Give back the data in full. Leave nothing out.

(Saved data entries)
------------------------

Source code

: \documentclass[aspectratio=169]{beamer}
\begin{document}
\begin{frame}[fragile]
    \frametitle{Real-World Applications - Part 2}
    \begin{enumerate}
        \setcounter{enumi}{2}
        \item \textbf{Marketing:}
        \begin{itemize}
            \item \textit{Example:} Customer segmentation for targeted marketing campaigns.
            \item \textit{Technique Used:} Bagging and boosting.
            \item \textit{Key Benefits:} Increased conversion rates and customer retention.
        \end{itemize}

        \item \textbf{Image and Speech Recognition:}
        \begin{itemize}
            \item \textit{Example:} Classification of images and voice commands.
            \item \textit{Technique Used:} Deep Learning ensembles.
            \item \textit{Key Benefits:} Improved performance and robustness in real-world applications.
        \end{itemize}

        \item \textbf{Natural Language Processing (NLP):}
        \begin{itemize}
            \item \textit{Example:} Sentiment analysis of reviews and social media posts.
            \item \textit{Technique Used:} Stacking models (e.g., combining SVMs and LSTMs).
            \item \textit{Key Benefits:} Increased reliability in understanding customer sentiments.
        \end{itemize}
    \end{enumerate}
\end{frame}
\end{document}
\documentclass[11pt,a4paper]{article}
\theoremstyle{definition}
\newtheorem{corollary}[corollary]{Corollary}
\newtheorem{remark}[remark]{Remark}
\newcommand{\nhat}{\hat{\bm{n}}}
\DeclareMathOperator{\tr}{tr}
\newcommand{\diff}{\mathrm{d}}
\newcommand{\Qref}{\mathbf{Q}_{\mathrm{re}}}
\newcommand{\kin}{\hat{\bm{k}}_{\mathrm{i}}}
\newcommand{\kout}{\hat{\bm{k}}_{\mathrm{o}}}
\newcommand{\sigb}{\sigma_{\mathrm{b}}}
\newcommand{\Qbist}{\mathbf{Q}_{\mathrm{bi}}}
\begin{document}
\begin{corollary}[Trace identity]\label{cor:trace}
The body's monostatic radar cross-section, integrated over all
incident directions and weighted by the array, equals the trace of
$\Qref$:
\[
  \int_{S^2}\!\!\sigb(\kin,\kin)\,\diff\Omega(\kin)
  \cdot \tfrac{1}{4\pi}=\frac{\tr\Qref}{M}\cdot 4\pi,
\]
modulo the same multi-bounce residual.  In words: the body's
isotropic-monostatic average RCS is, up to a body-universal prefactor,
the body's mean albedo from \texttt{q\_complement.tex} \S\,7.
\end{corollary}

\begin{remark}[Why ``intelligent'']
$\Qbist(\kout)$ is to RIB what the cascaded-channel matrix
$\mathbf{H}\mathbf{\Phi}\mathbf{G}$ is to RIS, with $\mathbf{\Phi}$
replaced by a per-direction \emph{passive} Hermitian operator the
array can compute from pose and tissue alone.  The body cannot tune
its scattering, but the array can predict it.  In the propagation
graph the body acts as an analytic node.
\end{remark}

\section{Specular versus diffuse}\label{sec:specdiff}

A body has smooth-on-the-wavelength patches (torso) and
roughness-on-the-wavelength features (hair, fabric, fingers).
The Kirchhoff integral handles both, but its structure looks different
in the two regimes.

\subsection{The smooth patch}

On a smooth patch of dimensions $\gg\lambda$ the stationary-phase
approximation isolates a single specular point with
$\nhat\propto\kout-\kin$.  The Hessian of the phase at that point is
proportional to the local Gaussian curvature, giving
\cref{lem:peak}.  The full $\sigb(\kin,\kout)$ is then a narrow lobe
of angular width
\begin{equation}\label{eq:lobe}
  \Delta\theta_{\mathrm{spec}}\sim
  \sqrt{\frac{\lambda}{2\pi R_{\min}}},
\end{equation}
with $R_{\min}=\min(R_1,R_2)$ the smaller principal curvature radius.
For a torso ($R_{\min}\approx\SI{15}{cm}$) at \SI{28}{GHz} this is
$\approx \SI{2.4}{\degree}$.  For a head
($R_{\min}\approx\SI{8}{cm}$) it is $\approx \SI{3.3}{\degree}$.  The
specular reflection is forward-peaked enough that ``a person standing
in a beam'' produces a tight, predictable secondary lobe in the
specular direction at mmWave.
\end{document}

------------------------

● Solution for this task:
Source code

: \documentclass[aspectratio=169]{beamer}
\begin{document}
\begin{frame}[fragile]
    \frametitle{Real-World Applications - Part 2}
    \begin{enumerate}
        \setcounter{enumi}{2}
        \item \textbf{Marketing:}
        \begin{itemize}
            \item \textit{Example:} Customer segmentation for targeted marketing campaigns.
            \item \textit{Technique Used:} Bagging and boosting.
            \item \textit{Key Benefits:} Increased conversion rates and customer retention.
        \end{itemize}

        \item \textbf{Image and Speech Recognition:}
        \begin{itemize}
            \item \textit{Example:} Classification of images and voice commands.
            \item \textit{Technique Used:} Deep Learning ensembles.
            \item \textit{Key Benefits:} Improved performance and robustness in real-world applications.
        \end{itemize}

        \item \textbf{Natural Language Processing (NLP):}
        \begin{itemize}
            \item \textit{Example:} Sentiment analysis of reviews and social media posts.
            \item \textit{Technique Used:} Stacking models (e.g., combining SVMs and LSTMs).
            \item \textit{Key Benefits:} Increased reliability in understanding customer sentiments.
        \end{itemize}
    \end{enumerate}
\end{frame}
\end{document}
\documentclass[11pt,a4paper]{article}
\theoremstyle{definition}
\newtheorem{corollary}[corollary]{Corollary}
\newtheorem{remark}[remark]{Remark}
\newcommand{\nhat}{\hat{\bm{n}}}
\DeclareMathOperator{\tr}{tr}
\newcommand{\diff}{\mathrm{d}}
\newcommand{\Qref}{\mathbf{Q}_{\mathrm{re}}}
\newcommand{\kin}{\hat{\bm{k}}_{\mathrm{i}}}
\newcommand{\kout}{\hat{\bm{k}}_{\mathrm{o}}}
\newcommand{\sigb}{\sigma_{\mathrm{b}}}
\newcommand{\Qbist}{\mathbf{Q}_{\mathrm{bi}}}
\begin{document}
\begin{corollary}[Trace identity]\label{cor:trace}
The body's monostatic radar cross-section, integrated over all
incident directions and weighted by the array, equals the trace of
$\Qref$:
\[
  \int_{S^2}\!\!\sigb(\kin,\kin)\,\diff\Omega(\kin)
  \cdot \tfrac{1}{4\pi}=\frac{\tr\Qref}{M}\cdot 4\pi,
\]
modulo the same multi-bounce residual.  In words: the body's
isotropic-monostatic average RCS is, up to a body-universal prefactor,
the body's mean albedo from \texttt{q\_complement.tex} \S\,7.
\end{corollary}

\begin{remark}[Why ``intelligent'']
$\Qbist(\kout)$ is to RIB what the cascaded-channel matrix
$\mathbf{H}\mathbf{\Phi}\mathbf{G}$ is to RIS, with $\mathbf{\Phi}$
replaced by a per-direction \emph{passive} Hermitian operator the
array can compute from pose and tissue alone.  The body cannot tune
its scattering, but the array can predict it.  In the propagation
graph the body acts as an analytic node.
\end{remark}

\section{Specular versus diffuse}\label{sec:specdiff}

A body has smooth-on-the-wavelength patches (torso) and
roughness-on-the-wavelength features (hair, fabric, fingers).
The Kirchhoff integral handles both, but its structure looks different
in the two regimes.

\subsection{The smooth patch}

On a smooth patch of dimensions $\gg\lambda$ the stationary-phase
approximation isolates a single specular point with
$\nhat\propto\kout-\kin$.  The Hessian of the phase at that point is
proportional to the local Gaussian curvature, giving
\cref{lem:peak}.  The full $\sigb(\kin,\kout)$ is then a narrow lobe
of angular width
\begin{equation}\label{eq:lobe}
  \Delta\theta_{\mathrm{spec}}\sim
  \sqrt{\frac{\lambda}{2\pi R_{\min}}},
\end{equation}
with $R_{\min}=\min(R_1,R_2)$ the smaller principal curvature radius.
For a torso ($R_{\min}\approx\SI{15}{cm}$) at \SI{28}{GHz} this is
$\approx \SI{2.4}{\degree}$.  For a head
($R_{\min}\approx\SI{8}{cm}$) it is $\approx \SI{3.3}{\degree}$.  The
specular reflection is forward-peaked enough that ``a person standing
in a beam'' produces a tight, predictable secondary lobe in the
specular direction at mmWave.
\end{document}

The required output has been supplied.